= Koit Pikaro =

Estonian politician (1949–2026)

Koit Pikaro (13 August 1949 – 7 February 2026) was an Estonian politician. He was a member of the IX Riigikogu and X Riigikogu.

==Biography==
Pikaro was a member of Estonian Centre Party. He died on 7 February 2026, at the age of 76.

He worked as an criminal police officer and investigator from 1971 to 1996 in Estonian Soviet Socialist Republic and in Republic of Estonia. From 1994 to 1996, he was the Deputy Director of the Central Criminal Police in Estonian Police.

During his time in Police, Koit Pikaro became well known to the press and as a result, acquired reputation of being hard and non-compromising law enforcement officer. As an officer, he was involved in events of Pullapää crisis that received great deal of media attention. His time in police is remembered in mixed views as in mainstream he became legendary policeman but based on many memoirs and also later writings inspired by his actions such as the book Punane elavhõbe, show him in more colorful character who did not shy away bending the law when needed.

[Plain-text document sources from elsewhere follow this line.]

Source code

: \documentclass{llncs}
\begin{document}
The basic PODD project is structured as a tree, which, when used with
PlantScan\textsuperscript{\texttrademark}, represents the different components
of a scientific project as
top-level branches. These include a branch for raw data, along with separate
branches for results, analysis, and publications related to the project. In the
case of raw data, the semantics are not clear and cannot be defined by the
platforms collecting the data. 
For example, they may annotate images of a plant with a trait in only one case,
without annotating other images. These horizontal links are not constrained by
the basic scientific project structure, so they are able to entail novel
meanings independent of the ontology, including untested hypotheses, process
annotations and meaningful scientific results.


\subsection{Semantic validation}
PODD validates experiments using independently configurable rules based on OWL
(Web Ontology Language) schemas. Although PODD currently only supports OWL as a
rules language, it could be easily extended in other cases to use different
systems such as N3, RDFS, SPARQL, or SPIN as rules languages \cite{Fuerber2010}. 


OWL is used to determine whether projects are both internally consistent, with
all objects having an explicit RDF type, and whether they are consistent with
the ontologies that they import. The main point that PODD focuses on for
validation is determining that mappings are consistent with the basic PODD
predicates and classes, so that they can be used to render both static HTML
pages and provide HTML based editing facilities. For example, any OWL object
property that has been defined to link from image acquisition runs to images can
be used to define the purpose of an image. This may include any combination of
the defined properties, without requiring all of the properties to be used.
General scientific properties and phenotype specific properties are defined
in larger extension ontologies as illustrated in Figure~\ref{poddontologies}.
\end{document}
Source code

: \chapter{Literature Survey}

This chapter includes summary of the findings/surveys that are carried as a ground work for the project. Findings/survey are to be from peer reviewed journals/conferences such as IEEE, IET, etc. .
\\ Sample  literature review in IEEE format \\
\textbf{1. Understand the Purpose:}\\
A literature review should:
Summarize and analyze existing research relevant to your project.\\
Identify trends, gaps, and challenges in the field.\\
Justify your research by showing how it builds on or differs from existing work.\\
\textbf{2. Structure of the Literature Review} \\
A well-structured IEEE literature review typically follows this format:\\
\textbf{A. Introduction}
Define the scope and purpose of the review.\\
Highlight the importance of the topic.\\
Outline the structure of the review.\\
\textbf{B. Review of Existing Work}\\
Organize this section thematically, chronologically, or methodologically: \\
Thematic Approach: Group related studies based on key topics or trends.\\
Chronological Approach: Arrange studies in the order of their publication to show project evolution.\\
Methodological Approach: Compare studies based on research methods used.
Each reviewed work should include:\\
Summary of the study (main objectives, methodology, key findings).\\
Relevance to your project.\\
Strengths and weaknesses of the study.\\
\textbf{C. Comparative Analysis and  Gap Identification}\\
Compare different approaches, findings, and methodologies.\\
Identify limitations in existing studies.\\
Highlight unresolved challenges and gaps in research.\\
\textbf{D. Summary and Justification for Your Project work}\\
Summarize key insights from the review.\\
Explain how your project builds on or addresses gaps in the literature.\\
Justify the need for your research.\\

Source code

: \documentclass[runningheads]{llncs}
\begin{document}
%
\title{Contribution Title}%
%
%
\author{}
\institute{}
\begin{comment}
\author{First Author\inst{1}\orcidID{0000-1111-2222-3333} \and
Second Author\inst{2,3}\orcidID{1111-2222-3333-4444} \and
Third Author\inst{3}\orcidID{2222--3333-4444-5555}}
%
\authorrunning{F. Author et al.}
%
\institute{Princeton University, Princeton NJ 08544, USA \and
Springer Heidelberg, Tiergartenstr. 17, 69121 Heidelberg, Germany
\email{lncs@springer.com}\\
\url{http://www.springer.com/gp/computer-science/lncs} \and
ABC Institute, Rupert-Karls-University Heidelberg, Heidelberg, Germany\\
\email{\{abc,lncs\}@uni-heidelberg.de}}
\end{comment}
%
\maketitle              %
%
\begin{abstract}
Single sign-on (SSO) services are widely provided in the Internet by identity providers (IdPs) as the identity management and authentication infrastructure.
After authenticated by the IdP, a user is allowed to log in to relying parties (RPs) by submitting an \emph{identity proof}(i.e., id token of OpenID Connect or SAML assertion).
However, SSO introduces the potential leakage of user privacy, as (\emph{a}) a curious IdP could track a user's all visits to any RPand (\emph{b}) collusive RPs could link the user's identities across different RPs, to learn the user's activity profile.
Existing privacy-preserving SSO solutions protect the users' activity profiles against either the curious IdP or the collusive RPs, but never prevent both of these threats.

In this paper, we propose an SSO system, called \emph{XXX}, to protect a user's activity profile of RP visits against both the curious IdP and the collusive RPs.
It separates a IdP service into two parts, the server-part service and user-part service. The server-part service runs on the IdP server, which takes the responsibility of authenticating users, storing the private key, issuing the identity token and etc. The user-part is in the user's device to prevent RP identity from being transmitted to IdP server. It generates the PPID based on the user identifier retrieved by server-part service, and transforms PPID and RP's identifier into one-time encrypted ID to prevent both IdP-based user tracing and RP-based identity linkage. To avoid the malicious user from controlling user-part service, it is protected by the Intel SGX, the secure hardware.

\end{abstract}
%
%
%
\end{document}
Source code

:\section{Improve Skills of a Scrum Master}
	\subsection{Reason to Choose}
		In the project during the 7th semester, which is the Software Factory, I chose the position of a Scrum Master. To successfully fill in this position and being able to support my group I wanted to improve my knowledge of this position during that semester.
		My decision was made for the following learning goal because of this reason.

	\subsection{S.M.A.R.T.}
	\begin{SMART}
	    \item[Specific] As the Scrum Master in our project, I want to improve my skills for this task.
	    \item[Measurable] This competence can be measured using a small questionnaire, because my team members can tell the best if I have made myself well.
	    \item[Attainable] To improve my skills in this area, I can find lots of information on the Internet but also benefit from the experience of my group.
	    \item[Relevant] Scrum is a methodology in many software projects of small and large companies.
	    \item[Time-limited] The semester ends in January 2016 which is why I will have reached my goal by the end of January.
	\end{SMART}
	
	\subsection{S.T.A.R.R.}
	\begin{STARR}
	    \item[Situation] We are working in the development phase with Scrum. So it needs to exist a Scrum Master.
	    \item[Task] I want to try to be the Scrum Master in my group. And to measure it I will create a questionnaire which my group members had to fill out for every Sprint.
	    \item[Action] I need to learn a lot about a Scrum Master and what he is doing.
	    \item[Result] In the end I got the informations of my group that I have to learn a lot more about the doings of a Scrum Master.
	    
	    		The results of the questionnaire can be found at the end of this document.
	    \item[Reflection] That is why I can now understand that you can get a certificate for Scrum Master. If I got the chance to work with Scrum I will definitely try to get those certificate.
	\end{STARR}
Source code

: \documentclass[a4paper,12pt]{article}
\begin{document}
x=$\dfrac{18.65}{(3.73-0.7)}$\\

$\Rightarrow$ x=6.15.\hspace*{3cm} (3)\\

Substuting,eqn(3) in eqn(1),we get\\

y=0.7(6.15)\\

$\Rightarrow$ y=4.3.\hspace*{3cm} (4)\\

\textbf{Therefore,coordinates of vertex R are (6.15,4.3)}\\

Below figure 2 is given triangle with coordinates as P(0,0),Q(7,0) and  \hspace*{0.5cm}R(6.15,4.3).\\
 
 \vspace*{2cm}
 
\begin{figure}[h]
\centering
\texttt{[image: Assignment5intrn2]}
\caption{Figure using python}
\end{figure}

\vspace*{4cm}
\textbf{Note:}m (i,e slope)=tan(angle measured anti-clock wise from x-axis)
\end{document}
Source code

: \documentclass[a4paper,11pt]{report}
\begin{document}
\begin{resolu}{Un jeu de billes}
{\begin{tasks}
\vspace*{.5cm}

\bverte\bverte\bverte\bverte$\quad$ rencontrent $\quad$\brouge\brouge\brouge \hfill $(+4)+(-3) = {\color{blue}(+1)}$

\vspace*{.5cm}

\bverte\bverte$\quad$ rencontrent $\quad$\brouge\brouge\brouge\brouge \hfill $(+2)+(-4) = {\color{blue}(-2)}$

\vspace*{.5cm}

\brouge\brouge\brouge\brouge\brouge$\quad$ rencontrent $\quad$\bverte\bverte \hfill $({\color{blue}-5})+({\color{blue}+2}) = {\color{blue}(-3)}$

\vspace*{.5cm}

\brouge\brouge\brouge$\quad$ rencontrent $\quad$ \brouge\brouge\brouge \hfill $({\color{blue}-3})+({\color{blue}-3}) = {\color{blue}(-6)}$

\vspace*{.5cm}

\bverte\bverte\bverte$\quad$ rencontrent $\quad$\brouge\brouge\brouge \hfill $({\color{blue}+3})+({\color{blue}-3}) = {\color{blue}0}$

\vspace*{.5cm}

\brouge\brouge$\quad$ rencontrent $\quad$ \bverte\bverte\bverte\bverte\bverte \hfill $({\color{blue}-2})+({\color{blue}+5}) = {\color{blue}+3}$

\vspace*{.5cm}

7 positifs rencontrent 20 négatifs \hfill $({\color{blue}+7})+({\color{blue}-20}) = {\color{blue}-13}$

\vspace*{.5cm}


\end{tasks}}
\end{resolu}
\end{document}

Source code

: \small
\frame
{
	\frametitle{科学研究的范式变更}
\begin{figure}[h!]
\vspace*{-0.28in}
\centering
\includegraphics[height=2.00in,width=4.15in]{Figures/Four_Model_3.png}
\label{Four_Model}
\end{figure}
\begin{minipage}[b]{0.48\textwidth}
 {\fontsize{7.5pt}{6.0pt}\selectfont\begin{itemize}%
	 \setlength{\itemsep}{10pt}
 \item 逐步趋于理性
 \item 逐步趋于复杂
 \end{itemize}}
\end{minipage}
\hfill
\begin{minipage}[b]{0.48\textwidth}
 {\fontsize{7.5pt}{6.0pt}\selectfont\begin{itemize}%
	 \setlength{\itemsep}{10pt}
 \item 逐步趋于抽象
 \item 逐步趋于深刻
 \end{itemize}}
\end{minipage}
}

There are many articles of him, interviews and even film "Tallinna Võmm" made in 1995, by tv crew from Germany. During the filming, there was a raid to top level brothel called Lily in Tallinn. During this raid, conducted right in front of cameras, they found in brothel a client Toomas Saks, serving 1993–1998 as the director of state owned company called RE Eesti Kütus.
He's legacy was also serving as an example in for one of the main characters in novel Punane elavhõbe, published 2007 and made into a film in 2010. His character was portrayed by an actor Peeter Oja.